Unless I’ve completely missed it (?), it’s taken a while for the refugee crisis to trickle through in fiction. Mohsin Hamid’s Exit West (to be published in the UK on 2nd March) will finally change that with the love story of Nadia and Saeed fleeing an unnamed war torn country (with an uncanny resemblance to Syria or Iraq). As much as I wanted to like this book – I’m a fan of Hamid (The Reluctant Fundamentalist and How to Get Filthy Rich in Raising Asia) and think this human catastrophe deserved literary attention – it left me with mixed feelings.
At first, life goes on despite sporadic fighting. Nadia and Saeed keep going to work and attend an evening class where they first meet.
It might seem odd that in cities teetering at the edge of the abyss young people still go to class – in this case and evening class on corporate identity and product branding – but that is the way of things, with cities as with life, for one moment we are pottering about our errands as usual and the next we are dying…
Indeed, this is a strange thought for those of us lucky enough never to have lived in a country at war. Hamid describes life as the nozzle of the IS-like militants closes around Nadia and Saeed: music is forbidden, the neighbour is beheaded, Nadia’s apartment is bombed, Saeed’s mother is killed by shrapnel.

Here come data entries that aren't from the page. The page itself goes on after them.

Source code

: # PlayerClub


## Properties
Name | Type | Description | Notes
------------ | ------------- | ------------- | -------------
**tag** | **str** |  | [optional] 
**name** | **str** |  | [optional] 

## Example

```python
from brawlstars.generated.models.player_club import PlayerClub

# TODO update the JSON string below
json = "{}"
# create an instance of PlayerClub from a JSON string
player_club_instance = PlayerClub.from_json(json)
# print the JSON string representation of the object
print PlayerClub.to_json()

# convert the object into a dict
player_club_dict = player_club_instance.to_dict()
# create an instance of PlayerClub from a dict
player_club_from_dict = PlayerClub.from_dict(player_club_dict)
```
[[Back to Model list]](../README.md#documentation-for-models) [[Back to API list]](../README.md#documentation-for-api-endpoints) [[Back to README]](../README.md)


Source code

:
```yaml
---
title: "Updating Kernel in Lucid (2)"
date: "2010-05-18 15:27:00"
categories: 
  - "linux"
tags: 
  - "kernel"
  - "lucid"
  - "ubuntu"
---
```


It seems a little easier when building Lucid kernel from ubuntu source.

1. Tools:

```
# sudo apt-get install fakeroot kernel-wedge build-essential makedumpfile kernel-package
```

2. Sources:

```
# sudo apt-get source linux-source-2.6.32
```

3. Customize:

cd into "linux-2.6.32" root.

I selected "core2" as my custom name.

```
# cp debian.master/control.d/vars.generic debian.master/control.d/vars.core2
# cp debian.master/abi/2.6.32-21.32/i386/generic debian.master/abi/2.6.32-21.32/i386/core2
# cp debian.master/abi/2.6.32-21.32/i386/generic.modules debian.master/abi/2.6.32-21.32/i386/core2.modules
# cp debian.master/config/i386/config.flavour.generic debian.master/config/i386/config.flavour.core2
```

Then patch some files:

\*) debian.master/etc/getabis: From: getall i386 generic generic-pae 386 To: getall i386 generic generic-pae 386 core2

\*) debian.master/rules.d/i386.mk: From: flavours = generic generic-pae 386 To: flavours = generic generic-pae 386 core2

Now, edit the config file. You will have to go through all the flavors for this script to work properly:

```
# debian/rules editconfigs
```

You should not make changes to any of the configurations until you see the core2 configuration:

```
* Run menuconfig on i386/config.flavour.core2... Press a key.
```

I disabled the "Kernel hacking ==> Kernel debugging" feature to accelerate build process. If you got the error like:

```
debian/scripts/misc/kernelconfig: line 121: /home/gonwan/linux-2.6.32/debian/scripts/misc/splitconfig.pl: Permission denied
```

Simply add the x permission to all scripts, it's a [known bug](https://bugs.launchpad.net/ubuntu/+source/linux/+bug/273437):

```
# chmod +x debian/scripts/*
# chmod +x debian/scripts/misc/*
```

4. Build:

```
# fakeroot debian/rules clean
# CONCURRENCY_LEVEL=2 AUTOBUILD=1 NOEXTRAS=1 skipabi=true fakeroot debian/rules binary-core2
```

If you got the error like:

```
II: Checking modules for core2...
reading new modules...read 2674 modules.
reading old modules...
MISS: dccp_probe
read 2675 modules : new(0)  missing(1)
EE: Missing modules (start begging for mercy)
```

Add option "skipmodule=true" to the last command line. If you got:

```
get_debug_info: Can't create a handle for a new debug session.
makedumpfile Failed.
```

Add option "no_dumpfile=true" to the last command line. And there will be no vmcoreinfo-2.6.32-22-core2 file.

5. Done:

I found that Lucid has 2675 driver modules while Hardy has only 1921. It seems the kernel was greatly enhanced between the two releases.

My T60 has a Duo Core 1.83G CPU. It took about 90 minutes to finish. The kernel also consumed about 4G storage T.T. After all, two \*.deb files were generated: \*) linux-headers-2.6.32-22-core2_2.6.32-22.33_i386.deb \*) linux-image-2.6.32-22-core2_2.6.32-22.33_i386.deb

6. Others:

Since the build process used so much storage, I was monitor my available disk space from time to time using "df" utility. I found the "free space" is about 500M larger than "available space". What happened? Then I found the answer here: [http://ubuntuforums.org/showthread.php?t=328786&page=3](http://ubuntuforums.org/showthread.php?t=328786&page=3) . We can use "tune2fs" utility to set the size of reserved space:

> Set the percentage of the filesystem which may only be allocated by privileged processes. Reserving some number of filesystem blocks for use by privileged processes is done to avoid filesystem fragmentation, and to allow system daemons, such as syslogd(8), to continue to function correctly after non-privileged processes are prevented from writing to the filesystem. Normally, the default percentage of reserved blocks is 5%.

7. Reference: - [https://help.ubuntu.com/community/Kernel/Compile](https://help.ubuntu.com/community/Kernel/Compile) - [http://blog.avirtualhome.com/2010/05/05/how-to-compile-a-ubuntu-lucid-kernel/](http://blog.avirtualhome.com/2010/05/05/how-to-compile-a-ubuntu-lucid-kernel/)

Fleeing is, in the end, the only option. Saeed’s father decides to stay behind; for him, leaving feels like abandoning his wife. This early part of the book is convincing and moving, and by far the best.
Hamid then changes gear and the novel veers into dystopian magic realism. Entering through doors becomes the metaphor for fleeing; Saeed and Nadia’s doors take them to an unrecognisable, apocalyptic London filled to the brim with refugees, confrontations between nativists (Brits) and immigrants, blood baths in Hyde Park and Shepherd’s Bush.
I’m not sure Hamid’s decision to introduce this futuristic, apocalyptic version of Britain does the book any service. I get what he’s trying to do: show us the extreme consequences of refusing to receive and integrate refugees, of not addressing the causes of war, of not looking at humanity as one, but isn’t the reality of being an illegal immigrant in Britain bad enough? And I wonder if this could have been portrayed even more convincingly as a real experience, rather than a sci-fi dystopia? I certainly found myself feeling removed instead of pulled in by the turn this story took.
Adding to that is Hamid’s detached writing style, which worked well in How to Get Filthy Rich in Raising Asia but which here somehow just served to disengage me from Nadia and Saeed and their love story.
I’d love to hear what other readers think about this book, as I suspect opinions will be divided.
Thank you to Penguin Books/Hamish Hamilton for providing me with a review copy through NetGalley.
Exit West is published by Penguin Books/Hamish Hamilton, 240 pages.